We need you help to clarify if we can use DOM-like API of axiom to get the text of a certain element as stream. That is without allocating a large object in memory.
Or is there an alternative solution for this use case?
We DO know that we can use pull-parser to parse the XML as stream. But we need help to investigate if axiom has already provided an API or solution to avoid writing parser by ourselves.
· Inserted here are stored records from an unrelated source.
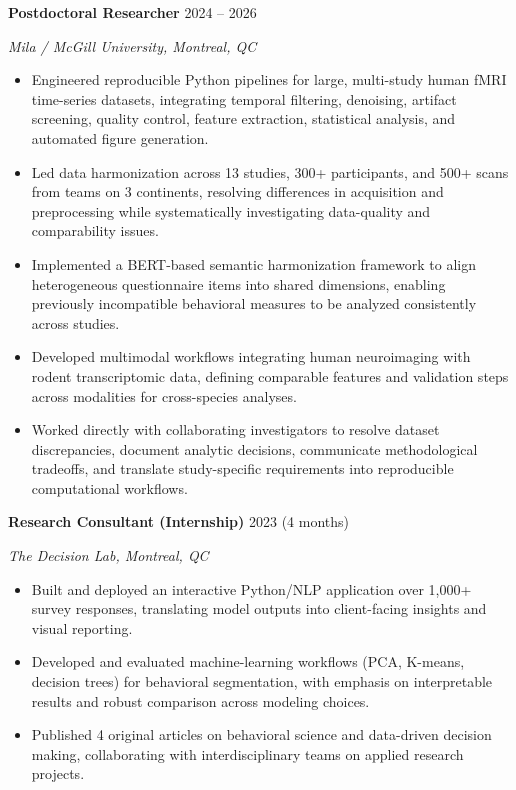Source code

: \documentclass[letterpaper,10pt]{article}
\newcommand{\role}[3]{\textbf{#1} \hfill #3\par\textit{#2}\par}
\begin{document}
\role{Postdoctoral Researcher}{Mila / McGill University, Montreal, QC}{2024 -- 2026}
\begin{itemize}
    \item Engineered reproducible Python pipelines for large, multi-study human fMRI time-series datasets, integrating temporal filtering, denoising, artifact screening, quality control, feature extraction, statistical analysis, and automated figure generation.
    \item Led data harmonization across 13 studies, 300+ participants, and 500+ scans from teams on 3 continents, resolving differences in acquisition and preprocessing while systematically investigating data-quality and comparability issues.
    \item Implemented a BERT-based semantic harmonization framework to align heterogeneous questionnaire items into shared dimensions, enabling previously incompatible behavioral measures to be analyzed consistently across studies.
    \item Developed multimodal workflows integrating human neuroimaging with rodent transcriptomic data, defining comparable features and validation steps across modalities for cross-species analyses.
    \item Worked directly with collaborating investigators to resolve dataset discrepancies, document analytic decisions, communicate methodological tradeoffs, and translate study-specific requirements into reproducible computational workflows.
\end{itemize}
\vspace{3pt}

\role{Research Consultant (Internship)}{The Decision Lab, Montreal, QC}{2023 (4 months)}
\begin{itemize}
    \item Built and deployed an interactive Python/NLP application over 1,000+ survey responses, translating model outputs into client-facing insights and visual reporting.
    \item Developed and evaluated machine-learning workflows (PCA, K-means, decision trees) for behavioral segmentation, with emphasis on interpretable results and robust comparison across modeling choices.
    \item Published 4 original articles on behavioral science and data-driven decision making, collaborating with interdisciplinary teams on applied research projects.
\end{itemize}
\vspace{3pt}
\end{document}

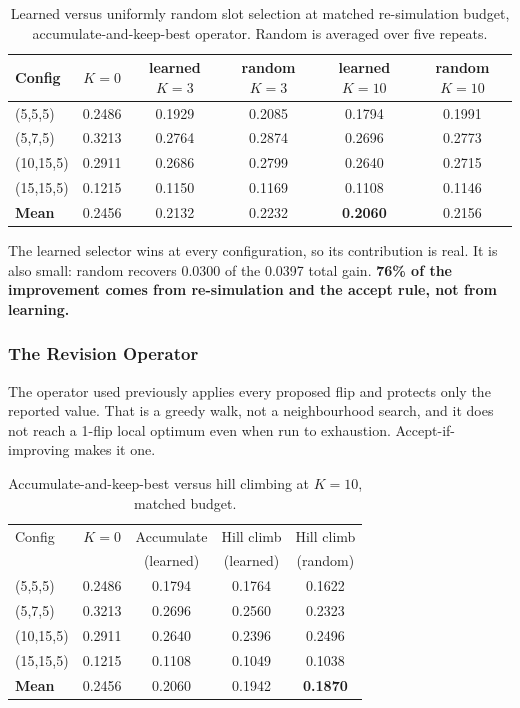 \begin{table}[t]
\centering
\small
\caption{Learned versus uniformly random slot selection at matched
re-simulation budget, accumulate-and-keep-best operator. Random is averaged
over five repeats.}
\label{tab:learned-vs-random}
\begin{tabular}{@{}lccccc@{}}
\toprule
Config & $K{=}0$ & learned $K{=}3$ & random $K{=}3$ & learned $K{=}10$ & random $K{=}10$ \\
\midrule
(5,5,5)    & 0.2486 & 0.1929 & 0.2085 & 0.1794 & 0.1991 \\
(5,7,5)    & 0.3213 & 0.2764 & 0.2874 & 0.2696 & 0.2773 \\
(10,15,5)  & 0.2911 & 0.2686 & 0.2799 & 0.2640 & 0.2715 \\
(15,15,5)  & 0.1215 & 0.1150 & 0.1169 & 0.1108 & 0.1146 \\
\midrule
\textbf{Mean} & 0.2456 & 0.2132 & 0.2232 & \textbf{0.2060} & 0.2156 \\
\bottomrule
\end{tabular}
\end{table}

The learned selector wins at every configuration, so its contribution is real.
It is also small: random recovers 0.0300 of the 0.0397 total gain. \textbf{76\%
of the improvement comes from re-simulation and the accept rule, not from
learning.}

\subsubsection{The Revision Operator}
\label{sec:operator}

The operator used previously applies every proposed flip and protects only the
reported value. That is a greedy walk, not a neighbourhood search, and
it does not reach a 1-flip local optimum even when run to exhaustion. Accept-if-improving
makes it one.

\begin{table}[t]
\centering
\small
\caption{Accumulate-and-keep-best versus hill climbing at $K{=}10$, matched
budget.}
\label{tab:operator}
\begin{tabular}{@{}lcccc@{}}
\toprule
Config & $K{=}0$ & Accumulate & Hill climb & Hill climb \\
       &         & (learned)  & (learned)  & (random)   \\
\midrule
(5,5,5)   & 0.2486 & 0.1794 & 0.1764 & 0.1622 \\
(5,7,5)   & 0.3213 & 0.2696 & 0.2560 & 0.2323 \\
(10,15,5) & 0.2911 & 0.2640 & 0.2396 & 0.2496 \\
(15,15,5) & 0.1215 & 0.1108 & 0.1049 & 0.1038 \\
\midrule
\textbf{Mean} & 0.2456 & 0.2060 & 0.1942 & \textbf{0.1870} \\
\bottomrule
\end{tabular}
\end{table}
Here's the sample XML. We need to parse the text of cmisra:base64 element:

{noformat}
<atom:entry
    xmlns:atom="http://www.w3.org/2005/Atom"
    xmlns:cmisra="http://docs.oasis-open.org/ns/cmis/restatom/200908/"
    xmlns:chemistry="http://chemistry.apache.org/"
    xmlns:cmis="http://docs.oasis-open.org/ns/cmis/core/200908/">
    <atom:id
        xmlns:atom="http://www.w3.org/2005/Atom">urn:uuid:00000000-0000-0000-0000-00000000000
    </atom:id>
    <atom:title
        xmlns:atom="http://www.w3.org/2005/Atom" type="text">doucment1446016556658.txt
    </atom:title>
    <atom:updated
        xmlns:atom="http://www.w3.org/2005/Atom">2015-10-28T07:15:57.594Z
    </atom:updated>
    <cmisra:content
        xmlns:cmisra="http://docs.oasis-open.org/ns/cmis/restatom/200908/">
        <cmisra:mediatype
            xmlns:cmisra="http://docs.oasis-open.org/ns/cmis/restatom/200908/">text/plain
        </cmisra:mediatype>
        <chemistry:filename
            xmlns:chemistry="http://chemistry.apache.org/">doucment1446016556658.txt
        </chemistry:filename>
        <cmisra:base64
            xmlns:cmisra="http://docs.oasis-open.org/ns/cmis/restatom/200908/">Base64 encoded content of large file
        </cmisra:base64>
    </cmisra:content>
    <cmisra:object
        xmlns:cmisra="http://docs.oasis-open.org/ns/cmis/restatom/200908/">
        <cmis:properties
            xmlns:cmis="http://docs.oasis-open.org/ns/cmis/core/200908/">
            <cmis:propertyId
                xmlns:cmis="http://docs.oasis-open.org/ns/cmis/core/200908/" propertyDefinitionId="cmis:objectTypeId">
                <cmis:value
                    xmlns:cmis="http://docs.oasis-open.org/ns/cmis/core/200908/">snx:file
                </cmis:value>
            </cmis:propertyId>
            <cmis:propertyString
                xmlns:cmis="http://docs.oasis-open.org/ns/cmis/core/200908/" propertyDefinitionId="cmis:name">
                <cmis:value
                    xmlns:cmis="http://docs.oasis-open.org/ns/cmis/core/200908/">doucment1446016556658.txt
                </cmis:value>
            </cmis:propertyString>
        </cmis:properties>
    </cmisra:object>
</atom:entry>
{noformat}

  was:
This is LU Jie from IBM. We use axiom to parse Atom in our project. 
One of our CMIS API will attach file content to the XML. If the file size is large, we will get a large atom.
If we use Entry.getExtension(QName) to parse the content, it will allocate a large memory(around 5-6 times of the file size).
We need you help to clarify if we can use DOM-like API of axiom to get the text of a certain element as stream. That is without allocating a large object in memory.
Or is there an alternative solution for this use case?
We DO know that we can use pull-parser to parse the XML as stream. But we need help to investigate if axiom has already provided an API or solution to avoid writing parser by ourselves.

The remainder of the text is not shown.